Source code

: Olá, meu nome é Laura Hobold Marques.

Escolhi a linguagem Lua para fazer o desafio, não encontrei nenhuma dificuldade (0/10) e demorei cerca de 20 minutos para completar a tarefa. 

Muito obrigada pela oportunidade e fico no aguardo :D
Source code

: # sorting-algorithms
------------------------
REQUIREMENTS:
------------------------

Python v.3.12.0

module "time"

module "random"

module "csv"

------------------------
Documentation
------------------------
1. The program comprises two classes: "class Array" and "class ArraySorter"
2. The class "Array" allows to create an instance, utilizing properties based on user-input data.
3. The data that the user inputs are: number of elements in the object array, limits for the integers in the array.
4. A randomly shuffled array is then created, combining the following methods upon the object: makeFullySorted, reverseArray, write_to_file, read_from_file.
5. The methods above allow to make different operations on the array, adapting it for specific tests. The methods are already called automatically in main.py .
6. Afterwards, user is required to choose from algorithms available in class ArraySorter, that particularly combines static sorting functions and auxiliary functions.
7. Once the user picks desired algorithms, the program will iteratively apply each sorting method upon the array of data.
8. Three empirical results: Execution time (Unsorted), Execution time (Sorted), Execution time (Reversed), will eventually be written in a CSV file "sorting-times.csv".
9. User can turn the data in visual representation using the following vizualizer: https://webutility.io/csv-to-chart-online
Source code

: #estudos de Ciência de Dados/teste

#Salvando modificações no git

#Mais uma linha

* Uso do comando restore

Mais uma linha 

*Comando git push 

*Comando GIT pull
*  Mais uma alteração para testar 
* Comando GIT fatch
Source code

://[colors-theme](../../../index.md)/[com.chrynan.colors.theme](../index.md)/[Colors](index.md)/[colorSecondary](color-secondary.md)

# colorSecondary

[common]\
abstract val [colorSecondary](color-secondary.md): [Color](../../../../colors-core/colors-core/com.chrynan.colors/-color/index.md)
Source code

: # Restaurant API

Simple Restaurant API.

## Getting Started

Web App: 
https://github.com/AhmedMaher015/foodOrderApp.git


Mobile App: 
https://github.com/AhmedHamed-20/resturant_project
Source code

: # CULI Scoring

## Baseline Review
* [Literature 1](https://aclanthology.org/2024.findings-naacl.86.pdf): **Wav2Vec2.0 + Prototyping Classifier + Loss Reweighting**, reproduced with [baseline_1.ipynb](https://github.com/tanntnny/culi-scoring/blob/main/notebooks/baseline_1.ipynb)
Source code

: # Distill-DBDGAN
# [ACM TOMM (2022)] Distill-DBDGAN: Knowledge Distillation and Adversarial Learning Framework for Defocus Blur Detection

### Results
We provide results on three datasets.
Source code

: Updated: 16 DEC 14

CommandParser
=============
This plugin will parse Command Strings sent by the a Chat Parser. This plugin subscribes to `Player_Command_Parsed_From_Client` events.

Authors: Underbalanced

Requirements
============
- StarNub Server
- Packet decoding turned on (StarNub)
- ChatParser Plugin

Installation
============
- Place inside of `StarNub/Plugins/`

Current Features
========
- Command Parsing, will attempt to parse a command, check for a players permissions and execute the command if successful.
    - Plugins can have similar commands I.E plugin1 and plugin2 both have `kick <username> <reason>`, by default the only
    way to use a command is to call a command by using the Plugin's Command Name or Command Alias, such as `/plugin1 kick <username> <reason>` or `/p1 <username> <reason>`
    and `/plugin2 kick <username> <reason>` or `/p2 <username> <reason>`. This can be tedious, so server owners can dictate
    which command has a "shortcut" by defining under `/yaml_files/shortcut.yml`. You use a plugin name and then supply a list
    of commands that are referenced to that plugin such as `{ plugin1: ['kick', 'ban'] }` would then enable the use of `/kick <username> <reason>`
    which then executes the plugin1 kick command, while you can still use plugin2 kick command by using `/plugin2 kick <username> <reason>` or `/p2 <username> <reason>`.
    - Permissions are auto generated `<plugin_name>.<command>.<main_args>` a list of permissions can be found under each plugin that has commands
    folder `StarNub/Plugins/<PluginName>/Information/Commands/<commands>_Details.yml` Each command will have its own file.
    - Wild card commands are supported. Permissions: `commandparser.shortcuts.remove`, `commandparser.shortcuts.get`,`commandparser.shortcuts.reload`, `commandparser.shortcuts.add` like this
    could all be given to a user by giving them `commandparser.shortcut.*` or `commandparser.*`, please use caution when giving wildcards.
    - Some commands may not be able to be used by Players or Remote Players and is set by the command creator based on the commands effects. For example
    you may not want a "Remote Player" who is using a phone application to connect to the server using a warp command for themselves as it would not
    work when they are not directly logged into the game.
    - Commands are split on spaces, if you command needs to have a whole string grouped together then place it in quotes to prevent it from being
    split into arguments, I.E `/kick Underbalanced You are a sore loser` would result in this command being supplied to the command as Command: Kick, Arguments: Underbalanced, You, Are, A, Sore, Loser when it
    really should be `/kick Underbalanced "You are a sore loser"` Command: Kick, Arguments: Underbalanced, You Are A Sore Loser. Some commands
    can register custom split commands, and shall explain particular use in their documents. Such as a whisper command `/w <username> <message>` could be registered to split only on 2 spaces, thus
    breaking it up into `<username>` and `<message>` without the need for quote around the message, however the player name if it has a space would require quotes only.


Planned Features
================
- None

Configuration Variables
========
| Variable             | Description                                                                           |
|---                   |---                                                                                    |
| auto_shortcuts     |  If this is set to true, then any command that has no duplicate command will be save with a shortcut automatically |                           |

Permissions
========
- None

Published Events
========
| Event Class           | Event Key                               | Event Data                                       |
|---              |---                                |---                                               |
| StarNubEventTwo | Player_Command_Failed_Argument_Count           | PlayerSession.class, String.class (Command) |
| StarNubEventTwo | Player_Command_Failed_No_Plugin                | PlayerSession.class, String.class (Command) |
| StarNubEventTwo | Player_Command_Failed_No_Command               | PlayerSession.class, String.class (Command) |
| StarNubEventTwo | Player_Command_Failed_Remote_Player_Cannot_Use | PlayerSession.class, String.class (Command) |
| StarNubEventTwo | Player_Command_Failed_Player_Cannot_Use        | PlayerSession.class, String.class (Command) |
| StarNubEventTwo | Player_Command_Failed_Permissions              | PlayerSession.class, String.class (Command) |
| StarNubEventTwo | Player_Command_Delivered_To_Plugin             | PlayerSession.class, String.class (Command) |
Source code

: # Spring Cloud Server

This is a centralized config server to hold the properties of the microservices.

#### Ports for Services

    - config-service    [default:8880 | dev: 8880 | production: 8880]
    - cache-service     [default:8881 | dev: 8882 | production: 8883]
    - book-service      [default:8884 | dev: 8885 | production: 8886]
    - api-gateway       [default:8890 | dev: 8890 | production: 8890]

######

### [Assignment]
Search the listing above for "based" and copy every line that has it.

### [Expected output]
2. The class "Array" allows to create an instance, utilizing properties based on user-input data.
    - Some commands may not be able to be used by Players or Remote Players and is set by the command creator based on the commands effects. For example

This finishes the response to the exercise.